- **Brief**:
In how many lines of the data below does the word "enumerate" appear? Reply with the number and nothing more.

[Dataset records]
▬▬▬

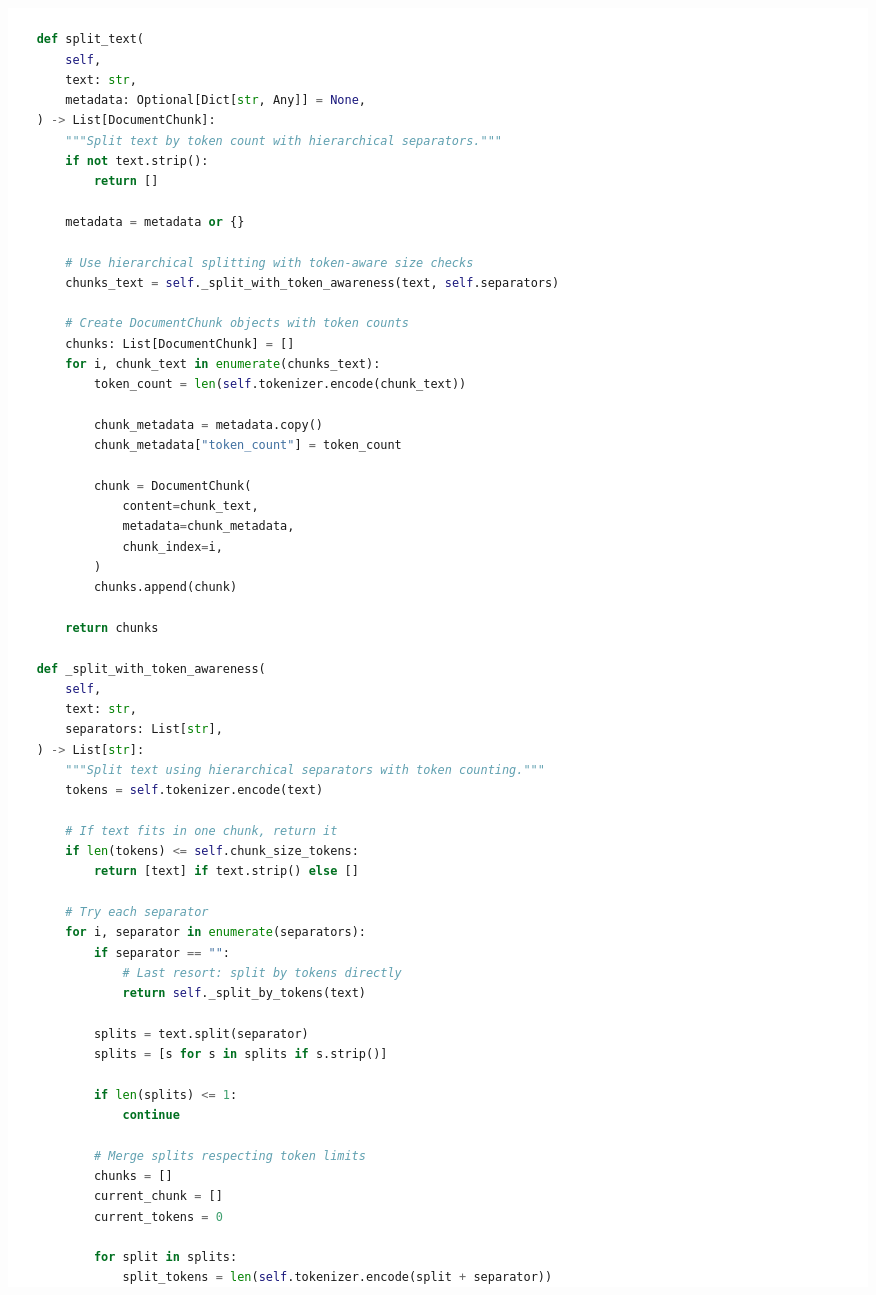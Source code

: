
 ```python

    def split_text(
        self,
        text: str,
        metadata: Optional[Dict[str, Any]] = None,
    ) -> List[DocumentChunk]:
        """Split text by token count with hierarchical separators."""
        if not text.strip():
            return []

        metadata = metadata or {}

        # Use hierarchical splitting with token-aware size checks
        chunks_text = self._split_with_token_awareness(text, self.separators)

        # Create DocumentChunk objects with token counts
        chunks: List[DocumentChunk] = []
        for i, chunk_text in enumerate(chunks_text):
            token_count = len(self.tokenizer.encode(chunk_text))

            chunk_metadata = metadata.copy()
            chunk_metadata["token_count"] = token_count

            chunk = DocumentChunk(
                content=chunk_text,
                metadata=chunk_metadata,
                chunk_index=i,
            )
            chunks.append(chunk)

        return chunks

    def _split_with_token_awareness(
        self,
        text: str,
        separators: List[str],
    ) -> List[str]:
        """Split text using hierarchical separators with token counting."""
        tokens = self.tokenizer.encode(text)

        # If text fits in one chunk, return it
        if len(tokens) <= self.chunk_size_tokens:
            return [text] if text.strip() else []

        # Try each separator
        for i, separator in enumerate(separators):
            if separator == "":
                # Last resort: split by tokens directly
                return self._split_by_tokens(text)

            splits = text.split(separator)
            splits = [s for s in splits if s.strip()]

            if len(splits) <= 1:
                continue

            # Merge splits respecting token limits
            chunks = []
            current_chunk = []
            current_tokens = 0

            for split in splits:
                split_tokens = len(self.tokenizer.encode(split + separator))
```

▬▬▬

- **Output for this task**:
2